## TASK GOAL
Copy all lines in the data that contain the string "Ruby".

## STORED DATA
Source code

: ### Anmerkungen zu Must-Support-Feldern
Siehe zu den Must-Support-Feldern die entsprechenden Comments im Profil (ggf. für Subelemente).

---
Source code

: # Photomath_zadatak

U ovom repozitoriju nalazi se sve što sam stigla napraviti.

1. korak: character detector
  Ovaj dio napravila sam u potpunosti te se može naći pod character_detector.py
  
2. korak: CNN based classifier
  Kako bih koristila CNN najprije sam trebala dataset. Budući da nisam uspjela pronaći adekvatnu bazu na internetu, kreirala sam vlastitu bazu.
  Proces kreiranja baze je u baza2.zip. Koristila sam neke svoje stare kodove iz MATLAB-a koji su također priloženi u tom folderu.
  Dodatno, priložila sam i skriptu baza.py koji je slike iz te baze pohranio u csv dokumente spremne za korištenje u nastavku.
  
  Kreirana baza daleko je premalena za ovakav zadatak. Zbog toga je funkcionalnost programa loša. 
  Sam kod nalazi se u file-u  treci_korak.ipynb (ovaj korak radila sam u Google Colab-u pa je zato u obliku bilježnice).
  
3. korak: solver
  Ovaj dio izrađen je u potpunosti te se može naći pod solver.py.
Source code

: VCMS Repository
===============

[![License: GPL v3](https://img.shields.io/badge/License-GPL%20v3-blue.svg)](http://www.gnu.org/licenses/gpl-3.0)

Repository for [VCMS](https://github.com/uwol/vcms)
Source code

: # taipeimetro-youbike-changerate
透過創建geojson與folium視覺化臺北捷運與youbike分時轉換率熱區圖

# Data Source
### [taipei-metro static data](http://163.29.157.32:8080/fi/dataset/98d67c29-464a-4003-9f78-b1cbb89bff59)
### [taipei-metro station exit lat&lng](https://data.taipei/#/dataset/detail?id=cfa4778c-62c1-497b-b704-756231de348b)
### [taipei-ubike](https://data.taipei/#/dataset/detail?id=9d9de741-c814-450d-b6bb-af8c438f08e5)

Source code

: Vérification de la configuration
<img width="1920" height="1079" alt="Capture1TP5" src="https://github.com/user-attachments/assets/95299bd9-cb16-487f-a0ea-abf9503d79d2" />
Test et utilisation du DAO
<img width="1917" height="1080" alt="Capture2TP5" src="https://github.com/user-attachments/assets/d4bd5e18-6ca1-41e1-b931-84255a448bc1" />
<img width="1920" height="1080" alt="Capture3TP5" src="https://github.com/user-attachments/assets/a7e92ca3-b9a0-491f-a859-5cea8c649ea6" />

* * *

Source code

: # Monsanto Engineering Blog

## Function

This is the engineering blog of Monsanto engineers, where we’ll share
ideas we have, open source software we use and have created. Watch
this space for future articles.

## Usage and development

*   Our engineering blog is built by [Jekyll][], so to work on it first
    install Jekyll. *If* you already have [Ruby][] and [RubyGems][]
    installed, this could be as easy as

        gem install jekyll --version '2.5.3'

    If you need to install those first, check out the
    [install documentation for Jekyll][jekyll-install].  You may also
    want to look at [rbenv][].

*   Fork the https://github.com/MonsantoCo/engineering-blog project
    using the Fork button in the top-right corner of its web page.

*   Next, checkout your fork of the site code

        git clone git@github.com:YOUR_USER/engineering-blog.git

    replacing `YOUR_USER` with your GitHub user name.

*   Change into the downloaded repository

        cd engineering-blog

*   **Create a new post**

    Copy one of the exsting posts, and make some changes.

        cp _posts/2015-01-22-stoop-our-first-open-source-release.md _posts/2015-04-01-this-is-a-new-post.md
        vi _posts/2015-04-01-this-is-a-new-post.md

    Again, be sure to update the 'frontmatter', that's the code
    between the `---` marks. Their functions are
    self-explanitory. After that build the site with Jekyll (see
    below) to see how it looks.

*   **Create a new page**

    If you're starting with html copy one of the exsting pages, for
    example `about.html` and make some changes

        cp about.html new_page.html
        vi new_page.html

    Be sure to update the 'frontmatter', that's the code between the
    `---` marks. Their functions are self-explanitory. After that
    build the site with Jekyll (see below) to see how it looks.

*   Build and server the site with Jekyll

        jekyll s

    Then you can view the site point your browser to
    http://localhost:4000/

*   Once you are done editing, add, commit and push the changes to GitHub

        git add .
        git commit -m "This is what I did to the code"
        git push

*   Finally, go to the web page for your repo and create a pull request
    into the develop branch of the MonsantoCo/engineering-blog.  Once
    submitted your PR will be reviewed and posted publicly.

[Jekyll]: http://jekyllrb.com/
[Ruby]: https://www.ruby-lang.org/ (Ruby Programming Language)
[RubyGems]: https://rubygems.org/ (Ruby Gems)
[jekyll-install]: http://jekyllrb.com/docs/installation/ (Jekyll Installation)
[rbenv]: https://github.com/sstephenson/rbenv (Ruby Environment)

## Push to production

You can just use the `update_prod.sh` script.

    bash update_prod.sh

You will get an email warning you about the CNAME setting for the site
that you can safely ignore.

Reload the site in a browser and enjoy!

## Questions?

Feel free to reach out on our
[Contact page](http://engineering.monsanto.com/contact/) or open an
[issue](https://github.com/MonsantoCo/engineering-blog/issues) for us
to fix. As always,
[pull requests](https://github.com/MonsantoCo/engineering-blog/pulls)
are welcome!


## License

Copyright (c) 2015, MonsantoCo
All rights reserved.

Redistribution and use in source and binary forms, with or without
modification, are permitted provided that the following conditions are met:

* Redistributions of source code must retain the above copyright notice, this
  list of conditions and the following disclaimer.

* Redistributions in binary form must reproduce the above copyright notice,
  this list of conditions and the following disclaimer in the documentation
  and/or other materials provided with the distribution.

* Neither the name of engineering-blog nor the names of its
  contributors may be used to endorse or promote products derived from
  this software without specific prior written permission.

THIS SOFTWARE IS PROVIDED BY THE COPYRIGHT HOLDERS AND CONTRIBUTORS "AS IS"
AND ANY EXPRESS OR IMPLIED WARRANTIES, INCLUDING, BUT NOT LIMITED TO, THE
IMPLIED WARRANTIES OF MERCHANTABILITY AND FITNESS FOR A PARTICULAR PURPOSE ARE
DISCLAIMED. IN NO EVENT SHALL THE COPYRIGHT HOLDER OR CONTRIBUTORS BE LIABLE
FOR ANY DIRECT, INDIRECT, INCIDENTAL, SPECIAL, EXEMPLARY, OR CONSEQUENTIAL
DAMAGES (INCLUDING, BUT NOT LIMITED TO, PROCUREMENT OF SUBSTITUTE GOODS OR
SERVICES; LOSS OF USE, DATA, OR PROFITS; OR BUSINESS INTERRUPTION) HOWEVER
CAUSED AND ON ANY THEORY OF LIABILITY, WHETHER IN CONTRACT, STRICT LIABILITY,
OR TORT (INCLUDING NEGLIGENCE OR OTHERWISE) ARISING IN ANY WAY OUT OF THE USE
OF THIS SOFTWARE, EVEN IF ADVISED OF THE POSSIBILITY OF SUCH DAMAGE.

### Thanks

## WRITTEN SOLUTION
    install Jekyll. *If* you already have [Ruby][] and [RubyGems][]
[Ruby]: https://www.ruby-lang.org/ (Ruby Programming Language)
[RubyGems]: https://rubygems.org/ (Ruby Gems)
[rbenv]: https://github.com/sstephenson/rbenv (Ruby Environment)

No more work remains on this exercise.